Allow custom timeout for HelmChart
It is possible in helm to pass a custom timeout like below
helm upgrade --install --debug --timeout 1200s ..
Is this option supported in HelmChart?
If not can it be included?
@ibuildthecloud @erikwilson
Ping @erikwilson @ibuildthecloud any update? The default timeout for helm is 300s . For setups with minimal resources and using k3s, this will cause a restart for resources created and thrash the system.

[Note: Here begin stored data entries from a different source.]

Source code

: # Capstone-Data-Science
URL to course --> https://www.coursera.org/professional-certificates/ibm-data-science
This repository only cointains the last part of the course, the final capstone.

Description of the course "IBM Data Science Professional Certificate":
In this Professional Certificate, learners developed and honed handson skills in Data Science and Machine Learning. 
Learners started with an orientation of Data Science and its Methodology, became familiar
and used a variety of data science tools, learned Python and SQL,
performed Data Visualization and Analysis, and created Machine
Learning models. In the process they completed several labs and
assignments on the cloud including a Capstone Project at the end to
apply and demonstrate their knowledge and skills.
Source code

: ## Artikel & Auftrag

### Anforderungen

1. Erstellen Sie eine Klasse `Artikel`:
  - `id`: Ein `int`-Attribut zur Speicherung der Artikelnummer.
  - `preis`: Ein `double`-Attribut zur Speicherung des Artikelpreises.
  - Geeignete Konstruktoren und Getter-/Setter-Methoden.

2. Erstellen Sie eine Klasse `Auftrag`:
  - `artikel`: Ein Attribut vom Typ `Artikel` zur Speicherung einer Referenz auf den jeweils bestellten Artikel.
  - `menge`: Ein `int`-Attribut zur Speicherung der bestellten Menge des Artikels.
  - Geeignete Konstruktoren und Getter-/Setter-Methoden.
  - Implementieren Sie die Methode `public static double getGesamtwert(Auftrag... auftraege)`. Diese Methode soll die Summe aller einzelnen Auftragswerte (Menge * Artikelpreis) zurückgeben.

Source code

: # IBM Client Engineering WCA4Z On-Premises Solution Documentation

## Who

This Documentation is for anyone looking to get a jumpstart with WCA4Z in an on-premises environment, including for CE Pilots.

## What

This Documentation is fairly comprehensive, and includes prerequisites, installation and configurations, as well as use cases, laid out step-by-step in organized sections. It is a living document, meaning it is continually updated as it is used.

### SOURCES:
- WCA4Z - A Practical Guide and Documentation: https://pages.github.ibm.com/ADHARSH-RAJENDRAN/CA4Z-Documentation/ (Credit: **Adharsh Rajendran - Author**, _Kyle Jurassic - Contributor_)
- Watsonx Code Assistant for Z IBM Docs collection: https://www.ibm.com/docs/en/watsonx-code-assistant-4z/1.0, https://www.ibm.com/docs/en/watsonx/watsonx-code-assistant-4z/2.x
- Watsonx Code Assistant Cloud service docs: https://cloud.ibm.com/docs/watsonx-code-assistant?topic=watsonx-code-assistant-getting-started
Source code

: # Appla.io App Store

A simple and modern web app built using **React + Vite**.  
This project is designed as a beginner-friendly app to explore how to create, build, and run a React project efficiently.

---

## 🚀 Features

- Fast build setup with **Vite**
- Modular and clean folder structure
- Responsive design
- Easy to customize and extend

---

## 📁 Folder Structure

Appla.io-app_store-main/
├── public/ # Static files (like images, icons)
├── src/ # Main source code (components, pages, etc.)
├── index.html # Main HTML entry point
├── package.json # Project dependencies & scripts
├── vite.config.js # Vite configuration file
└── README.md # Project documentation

Charts with long running jobs e.g migrations are most affected by this.
Ping @galal-hussein
Alternatively could we default to
helm upgrade --install instead of helm --install?
@jawabuu currently passing timeout to the helmchart installation is not supported in the Helmchart spec https://github.com/k3s-io/helm-controller/blob/master/pkg/apis/helm.cattle.io/v1/types.go#L20-L29, and I dont think there is a plan for adding it to the spec in the near future.
Can you elaborate more on the issue, does installation takes more than 5 minutes in your setup?
Hey @galal-hussein , thank you for getting back to me.
Installation does take more than 5 minutes, superset and sentry apps are among examples that are easily reproducible.
@galal-hussein Once the installation fails, it will fail to rerun with the error
cannot re-use a name that is still in use and require a manual cleanup.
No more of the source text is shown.